Given a circular integer array, return the maximum non-empty subarray sum. A subarray may wrap around the end into the beginning, but each index is used at most once.

Either the best subarray is contiguous (standard Kadane gives maxSum) or it wraps. The wrapping case is the complement of the smallest contiguous subarray, so its sum is total − minSum. Return max(maxSum, total − minSum). Edge case: if every element is negative, total − minSum is 0 (empty complement) — fall back to maxSum.

Inputnums = [5, -3, 5]

Output10

Total 7, minSum -3 → wrap = 7 − (−3) = 10. maxSum (no wrap) = 7. Answer: 10.

nums (comma-separated)

def max_circular(nums):
    total = 0
    cur_max = best_max = nums[0]
    cur_min = best_min = nums[0]
    total += nums[0]
    for x in nums[1:]:
        cur_max = max(x, cur_max + x); best_max = max(best_max, cur_max)
        cur_min = min(x, cur_min + x); best_min = min(best_min, cur_min)
        total += x
    if best_max < 0: return best_max
    return max(best_max, total - best_min)

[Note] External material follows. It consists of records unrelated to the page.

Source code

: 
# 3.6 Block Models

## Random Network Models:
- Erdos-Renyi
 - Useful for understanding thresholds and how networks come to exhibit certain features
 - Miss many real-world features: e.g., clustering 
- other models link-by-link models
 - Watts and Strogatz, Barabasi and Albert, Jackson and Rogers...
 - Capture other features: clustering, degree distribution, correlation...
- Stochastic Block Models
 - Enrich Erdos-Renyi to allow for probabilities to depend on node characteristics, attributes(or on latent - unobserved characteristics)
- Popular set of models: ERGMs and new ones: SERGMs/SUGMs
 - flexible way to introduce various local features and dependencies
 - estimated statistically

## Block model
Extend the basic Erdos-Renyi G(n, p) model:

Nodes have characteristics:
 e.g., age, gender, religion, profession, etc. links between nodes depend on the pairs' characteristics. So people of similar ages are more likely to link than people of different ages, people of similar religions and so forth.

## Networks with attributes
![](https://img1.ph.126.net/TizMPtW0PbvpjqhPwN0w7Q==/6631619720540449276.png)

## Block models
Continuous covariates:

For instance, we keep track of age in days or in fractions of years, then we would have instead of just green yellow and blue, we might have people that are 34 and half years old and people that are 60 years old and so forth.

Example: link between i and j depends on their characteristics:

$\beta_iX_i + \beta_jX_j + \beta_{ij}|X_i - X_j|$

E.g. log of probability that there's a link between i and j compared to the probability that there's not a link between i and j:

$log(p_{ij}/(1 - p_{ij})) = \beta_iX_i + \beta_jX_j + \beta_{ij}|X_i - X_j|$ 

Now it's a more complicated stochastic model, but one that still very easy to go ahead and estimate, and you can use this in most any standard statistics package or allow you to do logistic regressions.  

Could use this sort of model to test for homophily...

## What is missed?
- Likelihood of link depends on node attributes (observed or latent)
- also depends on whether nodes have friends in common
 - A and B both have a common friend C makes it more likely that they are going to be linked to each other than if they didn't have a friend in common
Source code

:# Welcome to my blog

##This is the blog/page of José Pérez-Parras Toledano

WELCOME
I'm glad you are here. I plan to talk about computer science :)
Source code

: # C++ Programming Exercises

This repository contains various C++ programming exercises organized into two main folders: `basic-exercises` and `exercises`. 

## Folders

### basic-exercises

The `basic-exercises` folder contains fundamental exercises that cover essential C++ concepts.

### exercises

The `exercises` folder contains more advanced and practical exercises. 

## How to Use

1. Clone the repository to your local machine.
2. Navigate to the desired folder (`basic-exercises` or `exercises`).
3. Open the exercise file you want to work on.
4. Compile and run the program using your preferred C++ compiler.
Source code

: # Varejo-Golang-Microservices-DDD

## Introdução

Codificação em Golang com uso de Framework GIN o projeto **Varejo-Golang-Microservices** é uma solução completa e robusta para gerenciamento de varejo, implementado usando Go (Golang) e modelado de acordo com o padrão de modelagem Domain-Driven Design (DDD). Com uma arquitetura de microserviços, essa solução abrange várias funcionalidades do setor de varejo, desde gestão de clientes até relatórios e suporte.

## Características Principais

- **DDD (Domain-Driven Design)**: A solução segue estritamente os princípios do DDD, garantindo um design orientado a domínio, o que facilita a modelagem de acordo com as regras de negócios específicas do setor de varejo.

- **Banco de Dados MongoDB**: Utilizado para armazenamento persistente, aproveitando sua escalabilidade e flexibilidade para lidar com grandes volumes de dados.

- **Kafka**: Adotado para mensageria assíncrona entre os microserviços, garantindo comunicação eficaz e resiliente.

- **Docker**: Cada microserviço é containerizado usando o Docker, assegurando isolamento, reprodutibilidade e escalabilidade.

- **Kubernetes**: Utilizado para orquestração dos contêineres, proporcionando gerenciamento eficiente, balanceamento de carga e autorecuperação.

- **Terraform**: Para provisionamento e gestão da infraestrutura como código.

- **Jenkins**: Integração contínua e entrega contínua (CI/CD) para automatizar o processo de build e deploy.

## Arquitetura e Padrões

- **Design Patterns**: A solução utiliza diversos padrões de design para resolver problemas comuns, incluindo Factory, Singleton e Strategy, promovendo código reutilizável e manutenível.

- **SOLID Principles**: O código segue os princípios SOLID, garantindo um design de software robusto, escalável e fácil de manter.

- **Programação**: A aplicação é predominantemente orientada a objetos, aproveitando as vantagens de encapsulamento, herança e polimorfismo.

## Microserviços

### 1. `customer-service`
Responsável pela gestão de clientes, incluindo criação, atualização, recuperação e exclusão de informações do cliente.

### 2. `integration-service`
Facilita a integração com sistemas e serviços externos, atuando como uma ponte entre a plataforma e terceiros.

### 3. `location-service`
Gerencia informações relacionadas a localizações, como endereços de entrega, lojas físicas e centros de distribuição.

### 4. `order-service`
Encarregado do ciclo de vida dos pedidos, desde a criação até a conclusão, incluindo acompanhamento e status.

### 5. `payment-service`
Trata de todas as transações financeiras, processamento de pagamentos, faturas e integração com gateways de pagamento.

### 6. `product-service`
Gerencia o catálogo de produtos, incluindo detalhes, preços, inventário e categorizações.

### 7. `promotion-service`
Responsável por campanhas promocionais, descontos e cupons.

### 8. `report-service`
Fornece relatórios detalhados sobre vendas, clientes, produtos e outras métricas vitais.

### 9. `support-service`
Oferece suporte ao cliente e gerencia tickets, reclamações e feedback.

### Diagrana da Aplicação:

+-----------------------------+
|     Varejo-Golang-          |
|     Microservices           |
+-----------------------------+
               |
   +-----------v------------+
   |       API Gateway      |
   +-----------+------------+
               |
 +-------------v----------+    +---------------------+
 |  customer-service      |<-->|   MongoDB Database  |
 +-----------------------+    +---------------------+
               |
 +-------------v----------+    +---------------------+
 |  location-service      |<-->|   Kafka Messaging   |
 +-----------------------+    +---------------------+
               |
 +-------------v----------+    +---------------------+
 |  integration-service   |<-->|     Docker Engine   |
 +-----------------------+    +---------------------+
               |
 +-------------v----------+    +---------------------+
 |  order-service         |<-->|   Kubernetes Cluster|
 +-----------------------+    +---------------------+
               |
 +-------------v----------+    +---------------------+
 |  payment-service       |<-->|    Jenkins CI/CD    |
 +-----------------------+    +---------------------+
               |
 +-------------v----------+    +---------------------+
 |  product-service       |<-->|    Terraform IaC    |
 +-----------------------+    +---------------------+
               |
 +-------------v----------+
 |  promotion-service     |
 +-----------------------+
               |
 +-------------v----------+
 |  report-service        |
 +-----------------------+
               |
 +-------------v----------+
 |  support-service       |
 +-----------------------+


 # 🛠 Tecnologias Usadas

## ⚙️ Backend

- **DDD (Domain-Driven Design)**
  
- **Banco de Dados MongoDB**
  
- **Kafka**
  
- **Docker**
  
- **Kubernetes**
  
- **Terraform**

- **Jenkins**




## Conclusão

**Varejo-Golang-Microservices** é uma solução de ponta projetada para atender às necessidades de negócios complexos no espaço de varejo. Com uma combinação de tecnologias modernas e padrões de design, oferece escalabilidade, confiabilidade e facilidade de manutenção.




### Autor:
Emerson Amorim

function maxCircular(nums) {
  let total = nums[0];
  let curMax = nums[0], bestMax = nums[0];
  let curMin = nums[0], bestMin = nums[0];
  for (let i = 1; i < nums.length; i++) {
    const x = nums[i];
    curMax = Math.max(x, curMax + x); bestMax = Math.max(bestMax, curMax);
    curMin = Math.min(x, curMin + x); bestMin = Math.min(bestMin, curMin);
    total += x;
  }
  if (bestMax < 0) return bestMax;
  return Math.max(bestMax, total - bestMin);
}

public int maxCircular(int[] nums) {
    int total = nums[0];
    int curMax = nums[0], bestMax = nums[0];
    int curMin = nums[0], bestMin = nums[0];
    for (int i = 1; i < nums.length; i++) {
        int x = nums[i];
        curMax = Math.max(x, curMax + x); bestMax = Math.max(bestMax, curMax);
        curMin = Math.min(x, curMin + x); bestMin = Math.min(bestMin, curMin);
        total += x;
    }
    if (bestMax < 0) return bestMax;
    return Math.max(bestMax, total - bestMin);
}

int maxCircular(vector<int>& nums) {
    int total = nums[0];
    int curMax = nums[0], bestMax = nums[0];
    int curMin = nums[0], bestMin = nums[0];
    for (int i = 1; i < (int)nums.size(); i++) {
        int x = nums[i];
        curMax = max(x, curMax + x); bestMax = max(bestMax, curMax);
        curMin = min(x, curMin + x); bestMin = min(bestMin, curMin);
        total += x;
    }
    if (bestMax < 0) return bestMax;
    return max(bestMax, total - bestMin);
}

Time: O(n) Space: O(1)